Une organisation militaire et des activités variées au programme

Ce ne sont évidemment pas des vacances  : réveil matinal, dès 7h00, une « revue » de la chambre après le petit déjeuner, un «  rassemblement au rapport sous drapeau », un « réveil sportif » de 9h00 à 9h30 et un coucher à 21h30. Sans oublier l’apprentissage de la Marseillaise le premier jour. Le tout encadré par quatre réservistes de la gendarmerie.
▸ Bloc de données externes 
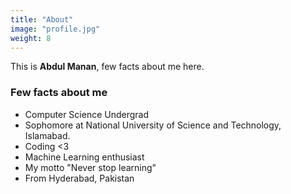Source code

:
 ```yaml
---
title: "About"
image: "profile.jpg"
weight: 8
---
```


This is **Abdul Manan**, few facts about me here.

### Few facts about me

* Computer Science Undergrad
* Sophomore at National University of Science and Technology, Islamabad.
* Coding <3
* Machine Learning enthusiast
* My motto "Never stop learning"
* From Hyderabad, Pakistan

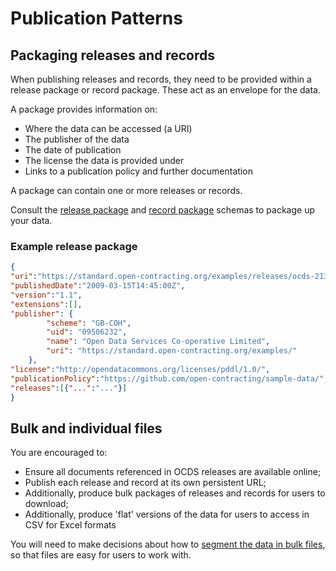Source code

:# Publication Patterns

## Packaging releases and records

When publishing releases and records, they need to be provided within a release package or record package. These act as an envelope for the data.

A package provides information on:

* Where the data can be accessed (a URI)
* The publisher of the data
* The date of publication
* The license the data is provided under
* Links to a publication policy and further documentation

A package can contain one or more releases or records.

Consult the [release package](../schema/release_package) and [record package](../schema/record_package) schemas to package up your data.

### Example release package

```json
{
"uri":"https://standard.open-contracting.org/examples/releases/ocds-213czf-000-00001-01-planning.json",
"publishedDate":"2009-03-15T14:45:00Z",
"version":"1.1",
"extensions":[],
"publisher": {
        "scheme": "GB-COH",
        "uid": "09506232",
        "name": "Open Data Services Co-operative Limited",
        "uri": "https://standard.open-contracting.org/examples/"
    },
"license":"http://opendatacommons.org/licenses/pddl/1.0/",
"publicationPolicy":"https://github.com/open-contracting/sample-data/",
"releases":[{"...":"..."}]
}
```

## Bulk and individual files

You are encouraged to:

* Ensure all documents referenced in OCDS releases are available online;
* Publish each release and record at its own persistent URL;
* Additionally, produce bulk packages of releases and records for users to download;
* Additionally, produce 'flat' versions of the data for users to access in CSV for Excel formats

You will need to make decisions about how to [segment the data in bulk files](../../guidance/build/hosting/#bulk-downloads), so that files are easy for users to work with.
Une sortie au Musée des arts asiatiques est prévue ©V.N

Mais de nombreuses activités et des sorties sont également prévues pour ces 12 jours consécutifs de stage, du lundi 22 avril au vendredi 3 mai. « Les journées seront riches, denses  », a confirmé le directeur du projet pour l’association PAJE, Laurent Buonaccorsi. Des ateliers vont être proposés, comme sur l’estime de soi, par la protection judiciaire de la jeunesse (PJJ), sur la justice et l’informatique, par l’Éducation nationale, sur le théâtre de narration (pour aborder le sujet du harcèlement) par le département ou encore sur les addictions, par l’association PAJE et la gendarmerie. Les jeunes vont également faire du sport (boxe et tennis de table notamment) et prendre part à des sorties : bord de mer, site-mémorial du Camps des Milles à Aix-en-Provence (camp d’internement et de déportation), musée des arts asiatiques et cinéma Belmondo (séance suivie d’un débat). Le vendredi 26 avril, il y aura un moment puis un dîner avec les parents. Le plus dur au début pour ces adolescents sera sans doute de parvenir à se passer de leur téléphone. Il n’y avait qu’à voir toute la détresse dans le regard de l’un d’eux au moment où le Premier ministre indiquait que « cette petite cure sans téléphone » lui serait sûrement profitable.